## What you will do
For the records below, print the lines from the line with "#### Some points to keep in mind" through the line with "-Each geocoding APIs" exactly as written; include both end lines and exclude the rest.

Data extract section start

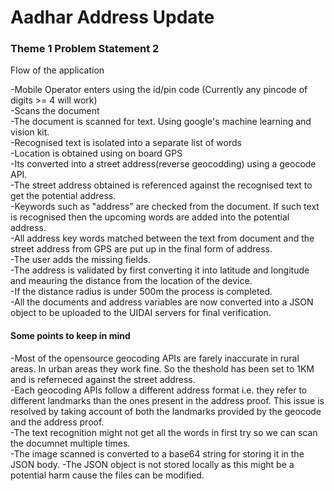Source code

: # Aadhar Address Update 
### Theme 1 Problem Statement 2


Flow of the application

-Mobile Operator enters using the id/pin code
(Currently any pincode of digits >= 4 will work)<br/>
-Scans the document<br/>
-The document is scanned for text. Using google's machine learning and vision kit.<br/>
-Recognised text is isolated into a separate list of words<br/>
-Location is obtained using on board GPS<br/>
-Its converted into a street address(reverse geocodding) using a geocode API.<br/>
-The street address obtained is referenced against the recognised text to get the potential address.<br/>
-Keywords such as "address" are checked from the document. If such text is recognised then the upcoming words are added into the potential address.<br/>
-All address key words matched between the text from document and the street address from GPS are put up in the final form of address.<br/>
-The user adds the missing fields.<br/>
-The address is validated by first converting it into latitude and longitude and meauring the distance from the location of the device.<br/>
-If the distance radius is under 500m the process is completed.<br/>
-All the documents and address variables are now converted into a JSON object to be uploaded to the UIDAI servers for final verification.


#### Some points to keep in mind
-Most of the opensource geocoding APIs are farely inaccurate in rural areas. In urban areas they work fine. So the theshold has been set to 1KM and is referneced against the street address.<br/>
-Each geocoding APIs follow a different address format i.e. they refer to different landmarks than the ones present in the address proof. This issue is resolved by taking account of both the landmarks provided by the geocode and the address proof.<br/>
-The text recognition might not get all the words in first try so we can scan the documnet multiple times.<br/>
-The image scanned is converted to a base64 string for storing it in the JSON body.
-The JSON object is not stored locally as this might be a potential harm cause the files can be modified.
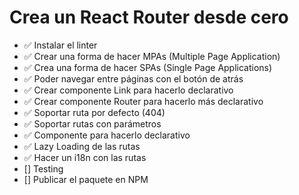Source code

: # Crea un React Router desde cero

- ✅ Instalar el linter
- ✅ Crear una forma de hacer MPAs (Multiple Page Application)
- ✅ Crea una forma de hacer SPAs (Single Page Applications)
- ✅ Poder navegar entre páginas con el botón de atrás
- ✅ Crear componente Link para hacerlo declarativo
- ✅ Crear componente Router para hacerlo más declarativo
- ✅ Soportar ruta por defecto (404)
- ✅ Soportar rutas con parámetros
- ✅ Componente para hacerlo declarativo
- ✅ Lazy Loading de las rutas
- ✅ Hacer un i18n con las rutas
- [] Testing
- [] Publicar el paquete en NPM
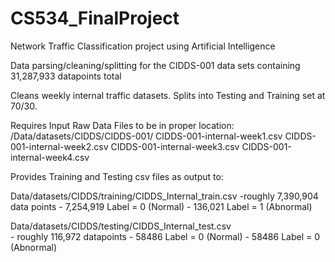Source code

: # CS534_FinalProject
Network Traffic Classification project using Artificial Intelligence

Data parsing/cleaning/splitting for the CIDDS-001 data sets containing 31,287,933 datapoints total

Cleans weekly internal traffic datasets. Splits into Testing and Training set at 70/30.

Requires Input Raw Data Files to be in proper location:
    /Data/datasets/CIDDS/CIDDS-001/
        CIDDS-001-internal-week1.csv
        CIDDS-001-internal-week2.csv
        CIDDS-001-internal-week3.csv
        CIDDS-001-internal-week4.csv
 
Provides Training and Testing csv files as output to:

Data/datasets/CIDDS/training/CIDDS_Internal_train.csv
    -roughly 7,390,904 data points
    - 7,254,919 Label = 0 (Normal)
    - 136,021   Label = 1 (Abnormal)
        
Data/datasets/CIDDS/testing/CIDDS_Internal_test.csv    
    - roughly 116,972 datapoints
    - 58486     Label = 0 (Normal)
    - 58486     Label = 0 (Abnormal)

Data extract section end
Data extract section start

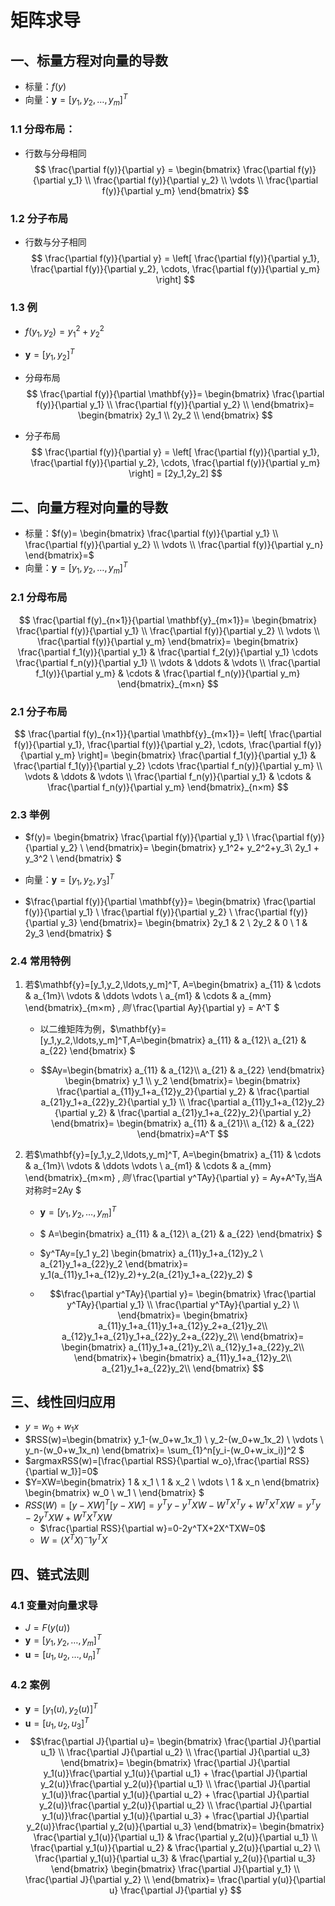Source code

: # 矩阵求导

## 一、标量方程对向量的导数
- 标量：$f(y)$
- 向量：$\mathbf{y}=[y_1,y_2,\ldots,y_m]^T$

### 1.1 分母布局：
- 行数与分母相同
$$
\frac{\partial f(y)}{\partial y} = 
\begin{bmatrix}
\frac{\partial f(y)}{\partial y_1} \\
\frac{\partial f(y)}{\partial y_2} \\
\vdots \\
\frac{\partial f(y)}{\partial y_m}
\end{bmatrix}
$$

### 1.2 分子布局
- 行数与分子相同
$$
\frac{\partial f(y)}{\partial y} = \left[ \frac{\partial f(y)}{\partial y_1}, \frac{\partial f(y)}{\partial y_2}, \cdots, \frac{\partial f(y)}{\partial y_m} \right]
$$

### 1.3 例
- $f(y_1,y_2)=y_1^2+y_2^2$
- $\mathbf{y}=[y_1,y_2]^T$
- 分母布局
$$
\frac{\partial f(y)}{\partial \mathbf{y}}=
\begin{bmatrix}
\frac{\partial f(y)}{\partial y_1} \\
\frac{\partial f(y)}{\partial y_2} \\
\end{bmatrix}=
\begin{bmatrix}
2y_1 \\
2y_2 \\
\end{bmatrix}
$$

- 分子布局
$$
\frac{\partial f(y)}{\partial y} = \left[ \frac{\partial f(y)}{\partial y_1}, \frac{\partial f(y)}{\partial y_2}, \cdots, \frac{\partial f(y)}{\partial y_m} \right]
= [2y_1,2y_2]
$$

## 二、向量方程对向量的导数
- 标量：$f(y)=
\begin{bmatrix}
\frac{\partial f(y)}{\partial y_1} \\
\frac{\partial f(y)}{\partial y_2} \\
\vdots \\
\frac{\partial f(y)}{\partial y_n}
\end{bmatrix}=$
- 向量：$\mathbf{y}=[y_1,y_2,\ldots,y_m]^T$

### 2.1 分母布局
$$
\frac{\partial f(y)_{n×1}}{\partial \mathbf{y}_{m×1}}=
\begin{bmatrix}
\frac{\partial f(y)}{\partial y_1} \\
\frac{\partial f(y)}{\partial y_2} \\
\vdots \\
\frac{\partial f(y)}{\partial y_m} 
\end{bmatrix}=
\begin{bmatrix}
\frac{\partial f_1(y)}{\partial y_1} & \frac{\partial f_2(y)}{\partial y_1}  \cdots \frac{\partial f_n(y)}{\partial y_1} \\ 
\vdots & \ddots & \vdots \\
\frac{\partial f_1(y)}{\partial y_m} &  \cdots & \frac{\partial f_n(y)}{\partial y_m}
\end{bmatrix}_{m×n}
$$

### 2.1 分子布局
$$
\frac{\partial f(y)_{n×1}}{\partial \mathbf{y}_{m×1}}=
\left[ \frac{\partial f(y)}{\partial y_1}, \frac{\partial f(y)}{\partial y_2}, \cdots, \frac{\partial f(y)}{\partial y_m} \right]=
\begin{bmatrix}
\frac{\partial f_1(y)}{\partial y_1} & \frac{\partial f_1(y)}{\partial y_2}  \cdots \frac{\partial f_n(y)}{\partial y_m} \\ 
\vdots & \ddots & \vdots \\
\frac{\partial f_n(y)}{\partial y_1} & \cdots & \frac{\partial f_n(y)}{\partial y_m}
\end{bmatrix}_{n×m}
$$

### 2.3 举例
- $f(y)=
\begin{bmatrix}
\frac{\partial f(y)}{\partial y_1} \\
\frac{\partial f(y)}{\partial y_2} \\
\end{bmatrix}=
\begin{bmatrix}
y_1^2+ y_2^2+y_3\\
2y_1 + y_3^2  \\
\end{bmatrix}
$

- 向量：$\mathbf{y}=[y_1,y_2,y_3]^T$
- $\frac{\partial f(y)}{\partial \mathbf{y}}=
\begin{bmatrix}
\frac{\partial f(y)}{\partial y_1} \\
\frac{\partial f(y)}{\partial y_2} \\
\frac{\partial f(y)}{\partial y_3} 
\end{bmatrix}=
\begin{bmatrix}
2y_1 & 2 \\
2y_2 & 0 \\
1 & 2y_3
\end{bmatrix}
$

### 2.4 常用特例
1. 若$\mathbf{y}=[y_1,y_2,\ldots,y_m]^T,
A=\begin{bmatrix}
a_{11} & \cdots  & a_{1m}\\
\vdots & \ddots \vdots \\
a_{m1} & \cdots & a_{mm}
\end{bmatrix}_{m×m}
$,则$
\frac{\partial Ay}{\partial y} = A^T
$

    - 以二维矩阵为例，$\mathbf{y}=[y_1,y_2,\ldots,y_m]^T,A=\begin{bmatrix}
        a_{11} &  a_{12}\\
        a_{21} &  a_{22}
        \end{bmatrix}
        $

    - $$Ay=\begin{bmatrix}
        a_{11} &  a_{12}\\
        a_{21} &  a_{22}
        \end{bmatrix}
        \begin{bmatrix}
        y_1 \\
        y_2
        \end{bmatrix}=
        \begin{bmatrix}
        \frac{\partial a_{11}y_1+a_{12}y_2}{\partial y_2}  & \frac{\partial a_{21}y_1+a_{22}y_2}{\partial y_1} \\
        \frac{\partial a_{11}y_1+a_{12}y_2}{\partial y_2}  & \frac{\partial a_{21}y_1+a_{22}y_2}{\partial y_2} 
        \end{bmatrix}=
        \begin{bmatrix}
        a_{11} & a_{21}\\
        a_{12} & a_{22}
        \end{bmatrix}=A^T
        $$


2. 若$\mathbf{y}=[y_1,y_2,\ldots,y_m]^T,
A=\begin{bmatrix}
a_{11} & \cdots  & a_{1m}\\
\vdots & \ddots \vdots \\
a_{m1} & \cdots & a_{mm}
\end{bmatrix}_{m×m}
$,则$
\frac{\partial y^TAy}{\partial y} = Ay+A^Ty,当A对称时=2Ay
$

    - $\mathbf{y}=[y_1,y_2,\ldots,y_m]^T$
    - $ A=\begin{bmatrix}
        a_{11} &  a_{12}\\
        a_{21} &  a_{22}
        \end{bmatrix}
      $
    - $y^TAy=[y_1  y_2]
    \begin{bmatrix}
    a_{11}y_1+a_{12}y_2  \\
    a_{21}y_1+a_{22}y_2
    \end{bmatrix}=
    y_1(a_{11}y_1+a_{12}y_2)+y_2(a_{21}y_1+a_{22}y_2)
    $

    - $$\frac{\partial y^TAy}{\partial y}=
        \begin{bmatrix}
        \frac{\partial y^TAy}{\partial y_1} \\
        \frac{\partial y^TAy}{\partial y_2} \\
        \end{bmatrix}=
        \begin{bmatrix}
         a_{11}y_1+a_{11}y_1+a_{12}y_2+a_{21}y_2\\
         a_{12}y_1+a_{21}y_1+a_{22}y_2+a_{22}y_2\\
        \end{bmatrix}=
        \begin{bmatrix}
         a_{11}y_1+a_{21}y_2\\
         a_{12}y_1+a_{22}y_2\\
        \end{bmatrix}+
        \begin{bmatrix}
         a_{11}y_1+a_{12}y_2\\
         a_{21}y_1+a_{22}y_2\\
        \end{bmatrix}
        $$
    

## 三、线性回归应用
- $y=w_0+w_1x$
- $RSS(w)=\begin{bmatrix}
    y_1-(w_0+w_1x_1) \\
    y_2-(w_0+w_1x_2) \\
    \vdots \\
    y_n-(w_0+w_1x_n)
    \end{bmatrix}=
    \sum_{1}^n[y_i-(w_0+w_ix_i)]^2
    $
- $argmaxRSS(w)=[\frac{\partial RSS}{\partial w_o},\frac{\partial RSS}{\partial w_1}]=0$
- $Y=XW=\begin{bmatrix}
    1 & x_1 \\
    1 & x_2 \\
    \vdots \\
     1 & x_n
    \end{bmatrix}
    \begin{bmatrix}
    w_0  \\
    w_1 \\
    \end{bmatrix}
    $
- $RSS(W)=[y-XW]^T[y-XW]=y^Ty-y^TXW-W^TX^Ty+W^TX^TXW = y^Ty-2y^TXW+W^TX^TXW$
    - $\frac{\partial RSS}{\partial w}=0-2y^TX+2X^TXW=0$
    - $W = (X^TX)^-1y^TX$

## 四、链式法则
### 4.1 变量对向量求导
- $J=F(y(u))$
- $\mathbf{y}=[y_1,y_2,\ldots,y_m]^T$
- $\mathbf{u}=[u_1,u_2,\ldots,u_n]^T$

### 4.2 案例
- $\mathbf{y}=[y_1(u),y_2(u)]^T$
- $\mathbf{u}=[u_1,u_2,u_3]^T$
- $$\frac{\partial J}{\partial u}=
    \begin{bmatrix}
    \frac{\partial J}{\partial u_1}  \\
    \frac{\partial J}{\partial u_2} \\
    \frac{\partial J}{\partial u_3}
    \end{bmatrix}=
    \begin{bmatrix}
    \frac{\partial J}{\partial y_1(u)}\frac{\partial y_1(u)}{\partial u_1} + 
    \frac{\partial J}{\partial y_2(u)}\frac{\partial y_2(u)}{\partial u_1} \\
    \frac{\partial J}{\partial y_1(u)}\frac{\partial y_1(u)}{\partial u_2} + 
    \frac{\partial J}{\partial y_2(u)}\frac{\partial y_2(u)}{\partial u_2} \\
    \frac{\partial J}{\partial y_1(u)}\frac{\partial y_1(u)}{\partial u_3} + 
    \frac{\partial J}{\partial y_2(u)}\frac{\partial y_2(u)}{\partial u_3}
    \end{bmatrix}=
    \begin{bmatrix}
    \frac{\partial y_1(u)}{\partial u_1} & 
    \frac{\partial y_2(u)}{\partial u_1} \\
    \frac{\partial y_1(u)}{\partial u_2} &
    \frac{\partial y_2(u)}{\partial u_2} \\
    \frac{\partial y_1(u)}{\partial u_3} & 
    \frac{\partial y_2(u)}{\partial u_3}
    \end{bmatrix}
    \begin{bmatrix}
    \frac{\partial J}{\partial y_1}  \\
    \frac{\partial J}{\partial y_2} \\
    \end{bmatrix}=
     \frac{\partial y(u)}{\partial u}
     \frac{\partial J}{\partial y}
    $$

Data extract section end

## Response to the task
#### Some points to keep in mind
-Most of the opensource geocoding APIs are farely inaccurate in rural areas. In urban areas they work fine. So the theshold has been set to 1KM and is referneced against the street address.<br/>
-Each geocoding APIs follow a different address format i.e. they refer to different landmarks than the ones present in the address proof. This issue is resolved by taking account of both the landmarks provided by the geocode and the address proof.<br/>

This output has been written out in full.